An advisory board for the Catholic church will meet tonight to discuss sexual abuse allegations against a local priest and his future with the church, Juneau Diocese officials said.
The Review Board for the Protection of Children and Young People of the Diocese of Juneau, a lay committee set up to investigate sexual abuse allegations within the church, will look at accusations leveled in November against the Rev. Michael Nash of downtown's Cathedral of the Nativity.
Nash, who voluntarily stepped aside from his position at the cathedral when allegations surfaced, is accused of molesting former parishioner Joel Post in the early 1980s. Post alleged he was abused by Nash from age 11 to 15 while on church youth group trips with the priest, according to a letter Post wrote to Bishop Michael Warfel, head of the diocese.
Nash and his attorney, Louis Menendez, have maintained the allegations are false. No criminal charges have been filed. Police and Warfel declined comment on whether any other allegations have been made.

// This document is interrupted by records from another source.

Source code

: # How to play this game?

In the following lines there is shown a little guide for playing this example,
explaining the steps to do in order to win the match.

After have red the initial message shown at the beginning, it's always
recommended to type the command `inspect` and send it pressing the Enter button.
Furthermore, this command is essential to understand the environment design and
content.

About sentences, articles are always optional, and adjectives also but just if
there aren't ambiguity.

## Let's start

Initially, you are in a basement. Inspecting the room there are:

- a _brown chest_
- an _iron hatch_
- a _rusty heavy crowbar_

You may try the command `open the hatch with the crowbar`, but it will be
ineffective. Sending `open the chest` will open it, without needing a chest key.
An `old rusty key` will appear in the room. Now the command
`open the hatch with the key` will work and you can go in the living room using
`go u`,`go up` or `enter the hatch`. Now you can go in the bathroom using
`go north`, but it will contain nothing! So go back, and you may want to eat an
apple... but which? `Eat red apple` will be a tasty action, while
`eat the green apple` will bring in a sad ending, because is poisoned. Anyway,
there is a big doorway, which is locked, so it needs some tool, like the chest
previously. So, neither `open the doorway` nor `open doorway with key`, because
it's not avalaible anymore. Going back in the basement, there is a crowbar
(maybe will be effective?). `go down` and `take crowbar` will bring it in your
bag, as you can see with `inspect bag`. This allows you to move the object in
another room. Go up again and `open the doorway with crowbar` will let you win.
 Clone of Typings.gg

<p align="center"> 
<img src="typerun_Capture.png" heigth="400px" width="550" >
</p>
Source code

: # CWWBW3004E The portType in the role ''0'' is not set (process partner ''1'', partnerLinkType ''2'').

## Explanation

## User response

After discussing the allegations, the church review board will recommend to the diocese whether Nash should remain a priest or be defrocked, said Warfel. He did not know when the group would make its recommendation.
"The meeting is confidential, although it's not a big secret we're having one - I thought it was," Warfel said. "Obviously, when the group reaches its decision we will make a statement. I don't know how you would not issue a resolution to such allegations. ... People need to know how it's resolved."
Menendez and canonical attorney Thomas Brundage of Milwaukee, Wis., will represent Nash at the meeting tonight. Menendez and Warfel declined comment on details of tonight's agenda. Brundage was en route to Juneau and could not be reached for comment. Post also could not be reached for comment.
Warfel said if the group finds no evidence to support the allegations, Nash may be moved to another diocese because, "a lot of harm has already been done here, even if he is cleared of all accusations."
If the group finds enough evidence to recommend Nash be defrocked, the recommendation will go to the Vatican, which makes the final decision, Warfel said. Nash also could choose to leave the priesthood on his own, Warfel said.
"I'm sure we'll have to give some indication of 'why' if the group finds the accusations are credible, but I don't think people would benefit from hearing all the particulars," Warfel said. "They won't get a verbatim account. I don't think anyone would read a verbatim account."
If police produce evidence to substantiate Post's claims, Nash can't face state criminal charges. State prosecutors said the alleged crime falls outside the statute of limitations.
Former District Attorney Sue McLean said when a crime is committed and not reported for several years, the law at the time the alleged crime was committed is the law used by prosecutors.
The last year of the alleged abuse, according to Post, was 1982. That year, the statute of limitations on sexual abuse of a minor from that year extended out about five years, said District Attorney Rick Svobodny. Since then the limitation has been lengthened to about 10 years for sexual abuse cases, Svobodny said.